Each record needs to be transcribed word for word, though without its pictures.

Input
######

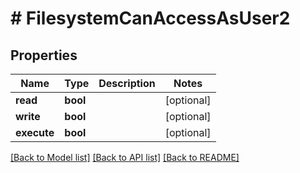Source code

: # # FilesystemCanAccessAsUser2

## Properties

Name | Type | Description | Notes
------------ | ------------- | ------------- | -------------
**read** | **bool** |  | [optional]
**write** | **bool** |  | [optional]
**execute** | **bool** |  | [optional]

[[Back to Model list]](../../README.md#models) [[Back to API list]](../../README.md#endpoints) [[Back to README]](../../README.md)
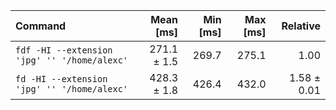 | Command | Mean [ms] | Min [ms] | Max [ms] | Relative |
|:---|---:|---:|---:|---:|
| `fdf -HI --extension 'jpg' '' '/home/alexc'` | 271.1 ± 1.5 | 269.7 | 275.1 | 1.00 |
| `fd -HI --extension 'jpg' '' '/home/alexc'` | 428.3 ± 1.8 | 426.4 | 432.0 | 1.58 ± 0.01 |
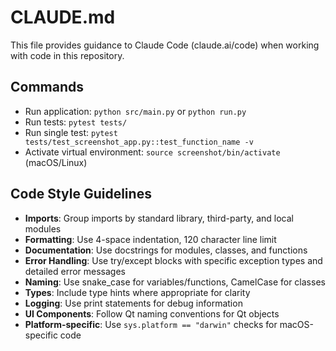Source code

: # CLAUDE.md

This file provides guidance to Claude Code (claude.ai/code) when working with code in this repository.

## Commands

- Run application: `python src/main.py` or `python run.py`
- Run tests: `pytest tests/`
- Run single test: `pytest tests/test_screenshot_app.py::test_function_name -v`
- Activate virtual environment: `source screenshot/bin/activate` (macOS/Linux)

## Code Style Guidelines

- **Imports**: Group imports by standard library, third-party, and local modules
- **Formatting**: Use 4-space indentation, 120 character line limit
- **Documentation**: Use docstrings for modules, classes, and functions
- **Error Handling**: Use try/except blocks with specific exception types and detailed error messages
- **Naming**: Use snake_case for variables/functions, CamelCase for classes
- **Types**: Include type hints where appropriate for clarity
- **Logging**: Use print statements for debug information
- **UI Components**: Follow Qt naming conventions for Qt objects
- **Platform-specific**: Use `sys.platform == "darwin"` checks for macOS-specific code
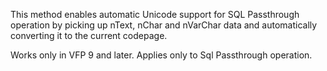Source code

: ﻿This method enables automatic Unicode support for SQL Passthrough operation by picking up nText, nChar and nVarChar data and automatically converting it to the current codepage.Works only in VFP 9 and later. Applies only to Sql Passthrough operation.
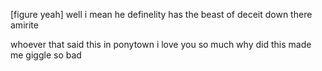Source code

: [figure yeah] well i mean he definelity has the beast of deceit down there amirite 

whoever that said this in ponytown i love you so much why did this made me giggle so bad
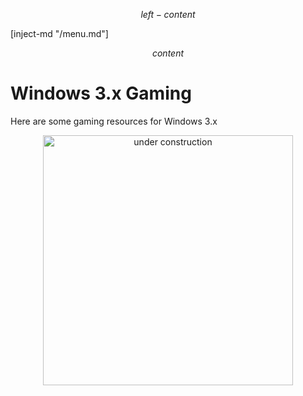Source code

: $$ left-content $$

[inject-md "/menu.md"]

$$ content $$

# Windows 3.x Gaming

Here are some gaming resources for Windows 3.x

<center>
  <img src="/contents/public/construction.gif" alt="under construction" width="400" />
</center>
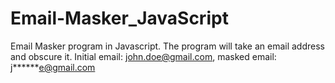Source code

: # Email-Masker_JavaScript
Email Masker program in Javascript. The program will take an email address and obscure it. Initial email: john.doe@gmail.com, masked email: j******e@gmail.com  
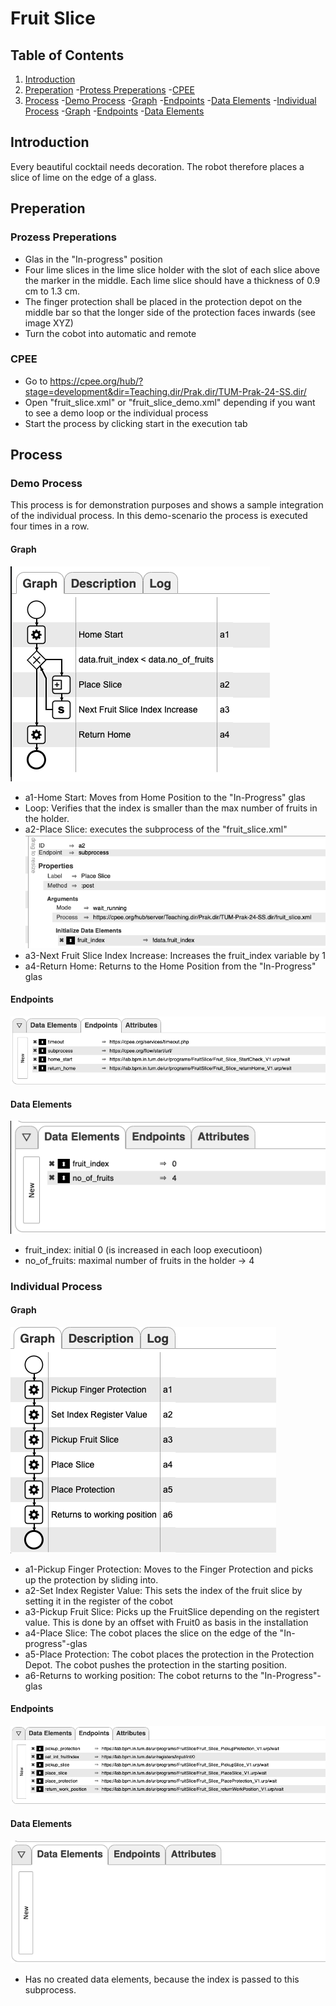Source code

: # Fruit Slice

## Table of Contents

1. [Introduction](#introduction)
2. [Preperation](#preperation) -[Protess Preperations](#prozess-preperations) -[CPEE](#cpee)
3. [Process](#process) -[Demo Process](#demo-process) -[Graph](#graph) -[Endpoints](#endpoints) -[Data Elements](#data-elements) -[Individual Process](#individual-process) -[Graph](#graph-1) -[Endpoints](#endpoints-1) -[Data Elements](#data-elements-1)

## Introduction

Every beautiful cocktail needs decoration. The robot therefore places a slice of lime on the edge of a glass.

## Preperation

### Prozess Preperations

- Glas in the "In-progress" position
- Four lime slices in the lime slice holder with the slot of each slice above the marker in the middle. Each lime slice should have a thickness of 0.9 cm to 1.3 cm.
- The finger protection shall be placed in the protection depot on the middle bar so that the longer side of the protection faces inwards (see image XYZ)
- Turn the cobot into automatic and remote

### CPEE

- Go to https://cpee.org/hub/?stage=development&dir=Teaching.dir/Prak.dir/TUM-Prak-24-SS.dir/
- Open "fruit_slice.xml" or "fruit_slice_demo.xml" depending if you want to see a demo loop or the individual process
- Start the process by clicking start in the execution tab

## Process

### Demo Process

This process is for demonstration purposes and shows a sample integration of the individual process. In this demo-scenario the process is executed four times in a row.

#### Graph

![Graph of the Fruit Slice Demo process](Screenshots/CPEE_fruit_slice_demo_graph.png)

- a1-Home Start: Moves from Home Position to the "In-Progress" glas
- Loop: Verifies that the index is smaller than the max number of fruits in the holder.
- a2-Place Slice: executes the subprocess of the "fruit_slice.xml"
  ![Subprocess](Screenshots/CPEE_fruit_slice_demo_subprocess.png)
- a3-Next Fruit Slice Index Increase: Increases the fruit_index variable by 1
- a4-Return Home: Returns to the Home Position from the "In-Progress" glas

#### Endpoints

![Endpoints of the Fruit Slice Demo Process](Screenshots/CPEE_fruit_slice_demo_endpoints.png)

#### Data Elements

![Data Elements of the Fruit Slice Demo Process](Screenshots/CPEE_fruit_slice_demo_dataElements.png)

- fruit_index: initial 0 (is increased in each loop executioon)
- no_of_fruits: maximal number of fruits in the holder -> 4

### Individual Process

#### Graph

![Graph of the Fruit Slice process](Screenshots/CPEE_fruit_slice_graph.png)

- a1-Pickup Finger Protection: Moves to the Finger Protection and picks up the protection by sliding into.
- a2-Set Index Register Value: This sets the index of the fruit slice by setting it in the register of the cobot
- a3-Pickup Fruit Slice: Picks up the FruitSlice depending on the registert value. This is done by an offset with Fruit0 as basis in the installation
- a4-Place Slice: The cobot places the slice on the edge of the "In-progress"-glas
- a5-Place Protection: The cobot places the protection in the Protection Depot. The cobot pushes the protection in the starting position.
- a6-Returns to working position: The cobot returns to the "In-Progress"- glas

#### Endpoints

![Endpoints of the Fruit Slice Process](Screenshots/CPEE_fruit_slice_endpoints.png)

#### Data Elements

![Data Elements of the Fruit Slice Process](Screenshots/CPEE_fruit_slice_dataElements.png)

- Has no created data elements, because the index is passed to this subprocess.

######

Reply
Source code

: # # FilesystemCanAccessAsUser2

## Properties

Name | Type | Description | Notes
------------ | ------------- | ------------- | -------------
**read** | **bool** |  | [optional]
**write** | **bool** |  | [optional]
**execute** | **bool** |  | [optional]

[[Back to Model list]](../../README.md#models) [[Back to API list]](../../README.md#endpoints) [[Back to README]](../../README.md)
 | Command | Mean [ms] | Min [ms] | Max [ms] | Relative |
|:---|---:|---:|---:|---:|
| `fdf -HI --extension 'jpg' '' '/home/alexc'` | 271.1 ± 1.5 | 269.7 | 275.1 | 1.00 |
| `fd -HI --extension 'jpg' '' '/home/alexc'` | 428.3 ± 1.8 | 426.4 | 432.0 | 1.58 ± 0.01 |
Source code

: # CLAUDE.md

This file provides guidance to Claude Code (claude.ai/code) when working with code in this repository.

## Commands

- Run application: `python src/main.py` or `python run.py`
- Run tests: `pytest tests/`
- Run single test: `pytest tests/test_screenshot_app.py::test_function_name -v`
- Activate virtual environment: `source screenshot/bin/activate` (macOS/Linux)

## Code Style Guidelines

- **Imports**: Group imports by standard library, third-party, and local modules
- **Formatting**: Use 4-space indentation, 120 character line limit
- **Documentation**: Use docstrings for modules, classes, and functions
- **Error Handling**: Use try/except blocks with specific exception types and detailed error messages
- **Naming**: Use snake_case for variables/functions, CamelCase for classes
- **Types**: Include type hints where appropriate for clarity
- **Logging**: Use print statements for debug information
- **UI Components**: Follow Qt naming conventions for Qt objects
- **Platform-specific**: Use `sys.platform == "darwin"` checks for macOS-specific code
Source code

: ﻿This method enables automatic Unicode support for SQL Passthrough operation by picking up nText, nChar and nVarChar data and automatically converting it to the current codepage.Works only in VFP 9 and later. Applies only to Sql Passthrough operation.
Source code

: [figure yeah] well i mean he definelity has the beast of deceit down there amirite 

whoever that said this in ponytown i love you so much why did this made me giggle so bad
Source code

: $$ left-content $$

[inject-md "/menu.md"]

$$ content $$

# Windows 3.x Gaming

Here are some gaming resources for Windows 3.x

<center>
  <img src="/contents/public/construction.gif" alt="under construction" width="400" />
</center>
Source code

: # Email-Masker_JavaScript
Email Masker program in Javascript. The program will take an email address and obscure it. Initial email: john.doe@gmail.com, masked email: j******e@gmail.com  
Source code

: # Fruit Slice

## Table of Contents

1. [Introduction](#introduction)
2. [Preperation](#preperation) -[Protess Preperations](#prozess-preperations) -[CPEE](#cpee)
3. [Process](#process) -[Demo Process](#demo-process) -[Graph](#graph) -[Endpoints](#endpoints) -[Data Elements](#data-elements) -[Individual Process](#individual-process) -[Graph](#graph-1) -[Endpoints](#endpoints-1) -[Data Elements](#data-elements-1)

## Introduction

Every beautiful cocktail needs decoration. The robot therefore places a slice of lime on the edge of a glass.

## Preperation

### Prozess Preperations

- Glas in the "In-progress" position
- Four lime slices in the lime slice holder with the slot of each slice above the marker in the middle. Each lime slice should have a thickness of 0.9 cm to 1.3 cm.
- The finger protection shall be placed in the protection depot on the middle bar so that the longer side of the protection faces inwards (see image XYZ)
- Turn the cobot into automatic and remote

### CPEE

- Go to https://cpee.org/hub/?stage=development&dir=Teaching.dir/Prak.dir/TUM-Prak-24-SS.dir/
- Open "fruit_slice.xml" or "fruit_slice_demo.xml" depending if you want to see a demo loop or the individual process
- Start the process by clicking start in the execution tab

## Process

### Demo Process

This process is for demonstration purposes and shows a sample integration of the individual process. In this demo-scenario the process is executed four times in a row.

#### Graph

![Graph of the Fruit Slice Demo process](Screenshots/CPEE_fruit_slice_demo_graph.png)

- a1-Home Start: Moves from Home Position to the "In-Progress" glas
- Loop: Verifies that the index is smaller than the max number of fruits in the holder.
- a2-Place Slice: executes the subprocess of the "fruit_slice.xml"
  ![Subprocess](Screenshots/CPEE_fruit_slice_demo_subprocess.png)
- a3-Next Fruit Slice Index Increase: Increases the fruit_index variable by 1
- a4-Return Home: Returns to the Home Position from the "In-Progress" glas

#### Endpoints

![Endpoints of the Fruit Slice Demo Process](Screenshots/CPEE_fruit_slice_demo_endpoints.png)

#### Data Elements

![Data Elements of the Fruit Slice Demo Process](Screenshots/CPEE_fruit_slice_demo_dataElements.png)

- fruit_index: initial 0 (is increased in each loop executioon)
- no_of_fruits: maximal number of fruits in the holder -> 4

### Individual Process

#### Graph

![Graph of the Fruit Slice process](Screenshots/CPEE_fruit_slice_graph.png)

- a1-Pickup Finger Protection: Moves to the Finger Protection and picks up the protection by sliding into.
- a2-Set Index Register Value: This sets the index of the fruit slice by setting it in the register of the cobot
- a3-Pickup Fruit Slice: Picks up the FruitSlice depending on the registert value. This is done by an offset with Fruit0 as basis in the installation
- a4-Place Slice: The cobot places the slice on the edge of the "In-progress"-glas
- a5-Place Protection: The cobot places the protection in the Protection Depot. The cobot pushes the protection in the starting position.
- a6-Returns to working position: The cobot returns to the "In-Progress"- glas

#### Endpoints

![Endpoints of the Fruit Slice Process](Screenshots/CPEE_fruit_slice_endpoints.png)

#### Data Elements

![Data Elements of the Fruit Slice Process](Screenshots/CPEE_fruit_slice_dataElements.png)

- Has no created data elements, because the index is passed to this subprocess.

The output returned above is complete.